Leone ha avuto parole forti. Ha parlato di “responsabilità epocale per l’Europa” di fronte alle sfide delle migrazioni, non più un evento emergenziale, ma un dato di fatto con il quale siamo chiamati a fare i conti. Gli stessi Stati Uniti d’America hanno avuto origine e traggono la loro forza dalla mescolanza di popoli che si è creata nei decenni grazie alle migrazioni. Non riconoscerlo significa non capire la realtà e piegarla a proprio vantaggio.
Prevost ha parlato molto per gesti, nel suo breve viaggio a Lampedusa.
Lui stesso ha detto che non c’era bisogno di tante parole. Ha lasciato parlare i fatti. Si è recato sulle tombe senza nomi e senza fotografie di tanti che hanno trovato la morte nel mare Mediterraneo.
Ha deposto un mazzo di fiori, si è fermato in preghiera davanti all’unico cippo con un volto, quello di Yusuf, un bimbo di sei mesi morto nel 2020. Ha toccato i resti dei barconi sventrati dalle onde mentre solcavano il mare che separa l’Italia dall’Africa. Si è fermato a meditare. Ha attraversato la porta d’Europa, con un gesto che ha avuto un significato molto forte, a tratti commovente. Ha preso per mano un bambino rimasto senza mamma, poi accolto da una famiglia italiana. Ha varcato quella soglia.
Chissà cosa avrà pensato? È passato oltre. Si è arrampicato su quegli scogli, ha mostrato le sue scarpe nere, ha guardato il mare, lontano, custode di troppi segreti e di sogni inghiottiti per sempre.

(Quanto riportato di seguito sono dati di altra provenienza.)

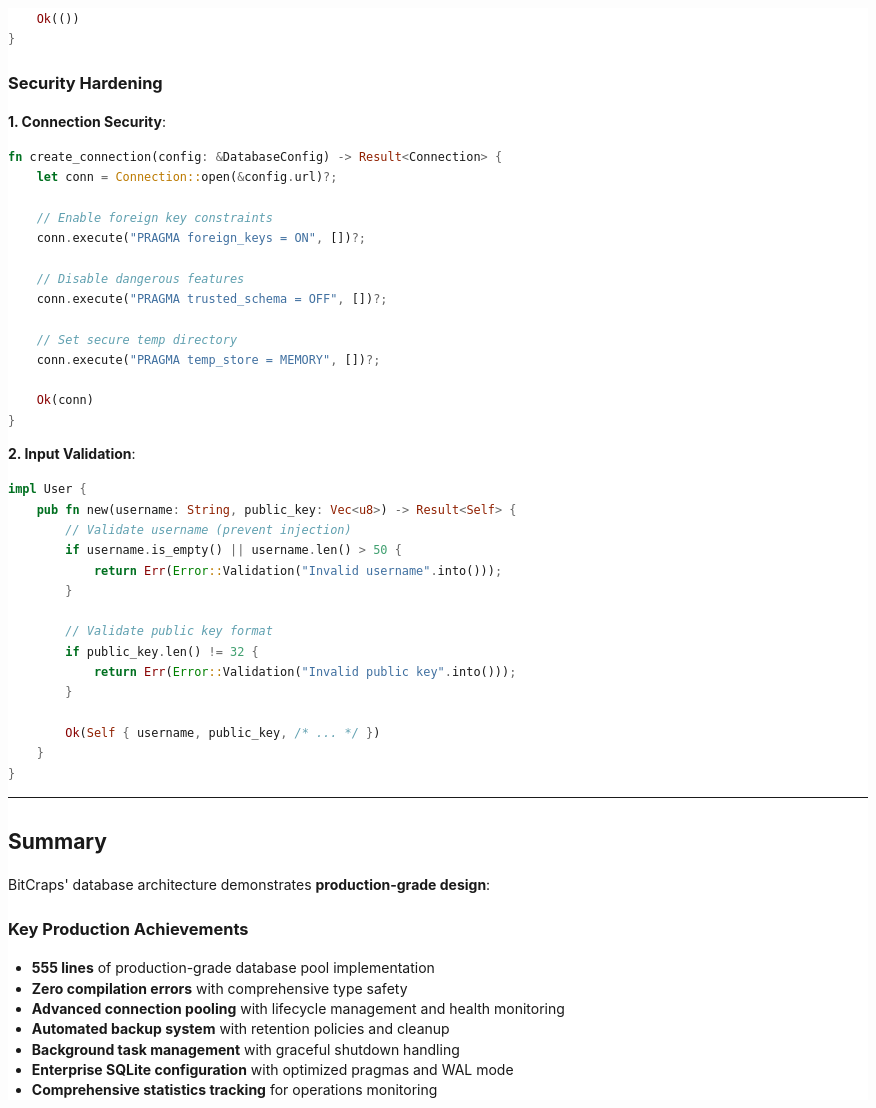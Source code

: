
 ```rust
    Ok(())
}
```

### Security Hardening

**1. Connection Security**:
```rust
fn create_connection(config: &DatabaseConfig) -> Result<Connection> {
    let conn = Connection::open(&config.url)?;
    
    // Enable foreign key constraints
    conn.execute("PRAGMA foreign_keys = ON", [])?;
    
    // Disable dangerous features
    conn.execute("PRAGMA trusted_schema = OFF", [])?;
    
    // Set secure temp directory
    conn.execute("PRAGMA temp_store = MEMORY", [])?;
    
    Ok(conn)
}
```

**2. Input Validation**:
```rust
impl User {
    pub fn new(username: String, public_key: Vec<u8>) -> Result<Self> {
        // Validate username (prevent injection)
        if username.is_empty() || username.len() > 50 {
            return Err(Error::Validation("Invalid username".into()));
        }
        
        // Validate public key format  
        if public_key.len() != 32 {
            return Err(Error::Validation("Invalid public key".into()));
        }
        
        Ok(Self { username, public_key, /* ... */ })
    }
}
```

---

## Summary

BitCraps' database architecture demonstrates **production-grade design**:

### Key Production Achievements
- **555 lines** of production-grade database pool implementation
- **Zero compilation errors** with comprehensive type safety
- **Advanced connection pooling** with lifecycle management and health monitoring
- **Automated backup system** with retention policies and cleanup
- **Background task management** with graceful shutdown handling
- **Enterprise SQLite configuration** with optimized pragmas and WAL mode
- **Comprehensive statistics tracking** for operations monitoring

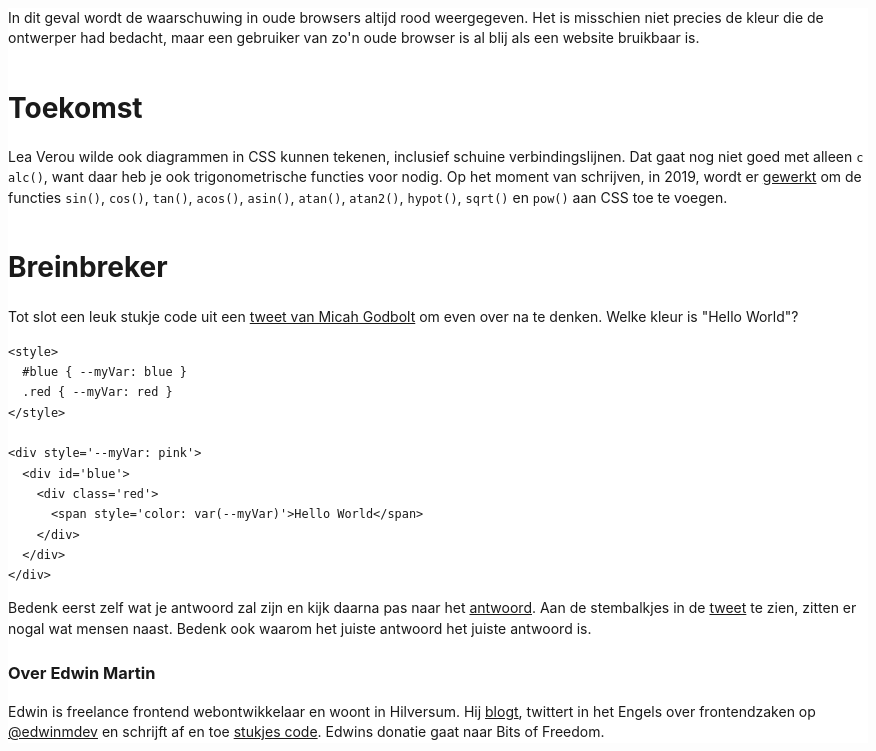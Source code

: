 In dit geval wordt de waarschuwing in oude browsers altijd rood weergegeven. Het is misschien niet precies de kleur die de ontwerper had bedacht, maar een gebruiker van zo'n oude browser is al blij als een website bruikbaar is.

# Toekomst

Lea Verou wilde ook diagrammen in CSS kunnen tekenen, inclusief schuine verbindingslijnen. Dat gaat nog niet goed met alleen `calc()`, want daar heb je ook trigonometrische functies voor nodig. Op het moment van schrijven, in 2019, wordt er [gewerkt](https://github.com/w3c/csswg-drafts/issues/2331) om de functies `sin()`,  `cos()`,  `tan()`,  `acos()`, `asin()`, `atan()`, `atan2()`, `hypot()`, `sqrt()` en `pow()` aan CSS toe te voegen.

# Breinbreker

Tot slot een leuk stukje code uit een [tweet van Micah Godbolt](https://twitter.com/micahgodbolt/status/1131626097349496833?s=20) om even over na te denken. Welke kleur is "Hello World"?

```
<style>
  #blue { --myVar: blue }
  .red { --myVar: red }
</style>

<div style='--myVar: pink'>
  <div id='blue'>
    <div class='red'>
      <span style='color: var(--myVar)'>Hello World</span>
    </div>
  </div>
</div>
```

Bedenk eerst zelf wat je antwoord zal zijn en kijk daarna pas naar het [antwoord](https://codepen.io/edwinm/pen/bGGOdpa). Aan de stembalkjes in de [tweet](https://twitter.com/micahgodbolt/status/1131626097349496833?s=20) te zien, zitten er nogal wat mensen naast. Bedenk ook waarom het juiste antwoord het juiste antwoord is.

### Over Edwin Martin

Edwin is freelance frontend webontwikkelaar en woont in Hilversum. Hij [blogt](https://bitstorm.org/), twittert in het Engels over frontendzaken op [@edwinmdev](https://mobile.twitter.com/edwinmdev/) en schrijft af en toe [stukjes code](https://github.com/edwinm).
Edwins donatie gaat naar Bits of Freedom.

Si è recato al porto Favarolo, da sabato scorso intitolato a papa Francesco. Si è avvicinato a quella stele dedicata al suo predecessore che qui fece il suo primo viaggio. Ha toccato quelle pietre come a voler condividere quanto detto e fatto da Bergoglio in tema di immigrazione.

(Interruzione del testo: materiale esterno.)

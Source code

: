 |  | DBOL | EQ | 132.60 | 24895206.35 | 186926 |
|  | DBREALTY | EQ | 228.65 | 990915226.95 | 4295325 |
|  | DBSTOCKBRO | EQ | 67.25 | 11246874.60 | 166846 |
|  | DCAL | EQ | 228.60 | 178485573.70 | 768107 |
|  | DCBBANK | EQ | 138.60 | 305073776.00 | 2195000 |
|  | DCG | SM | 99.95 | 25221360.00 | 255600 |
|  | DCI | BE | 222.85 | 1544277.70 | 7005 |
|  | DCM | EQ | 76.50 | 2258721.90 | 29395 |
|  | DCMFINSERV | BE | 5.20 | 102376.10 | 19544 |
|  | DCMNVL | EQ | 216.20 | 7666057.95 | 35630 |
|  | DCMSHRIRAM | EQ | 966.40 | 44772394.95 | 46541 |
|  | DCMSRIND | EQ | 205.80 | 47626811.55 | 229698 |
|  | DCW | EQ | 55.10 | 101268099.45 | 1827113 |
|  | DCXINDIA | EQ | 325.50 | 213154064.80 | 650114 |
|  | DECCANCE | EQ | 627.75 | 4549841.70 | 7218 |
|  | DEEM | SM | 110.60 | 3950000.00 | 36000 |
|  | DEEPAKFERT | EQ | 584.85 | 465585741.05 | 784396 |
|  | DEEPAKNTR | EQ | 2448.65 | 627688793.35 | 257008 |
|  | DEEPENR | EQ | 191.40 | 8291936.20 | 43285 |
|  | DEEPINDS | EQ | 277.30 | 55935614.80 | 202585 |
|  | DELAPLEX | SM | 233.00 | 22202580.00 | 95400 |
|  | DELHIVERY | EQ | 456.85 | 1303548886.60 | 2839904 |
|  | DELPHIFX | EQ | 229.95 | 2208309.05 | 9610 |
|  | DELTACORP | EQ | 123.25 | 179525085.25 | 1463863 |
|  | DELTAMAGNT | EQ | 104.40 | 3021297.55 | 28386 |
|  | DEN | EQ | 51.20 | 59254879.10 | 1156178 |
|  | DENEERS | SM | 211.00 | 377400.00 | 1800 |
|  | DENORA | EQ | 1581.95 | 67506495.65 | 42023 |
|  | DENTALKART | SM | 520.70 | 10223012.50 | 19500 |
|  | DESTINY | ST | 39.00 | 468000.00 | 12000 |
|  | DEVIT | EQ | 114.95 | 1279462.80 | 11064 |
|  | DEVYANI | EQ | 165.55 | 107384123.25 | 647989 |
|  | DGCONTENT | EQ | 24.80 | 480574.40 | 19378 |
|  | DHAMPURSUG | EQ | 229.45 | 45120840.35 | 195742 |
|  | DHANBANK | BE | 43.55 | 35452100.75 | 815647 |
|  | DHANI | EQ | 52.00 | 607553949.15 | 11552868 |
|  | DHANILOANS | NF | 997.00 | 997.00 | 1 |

La Chiesa prosegue il suo cammino. Guarda avanti, abbraccia le povertà del mondo. Se le carica sulle spalle e non tace davanti alle ingiustizie. Le denuncia e avvia dialoghi, apre strade, favorisce l’incontro. Oggi con Leone XIV come ieri è accaduto con i suoi predecessori. Senza soluzione di continuità.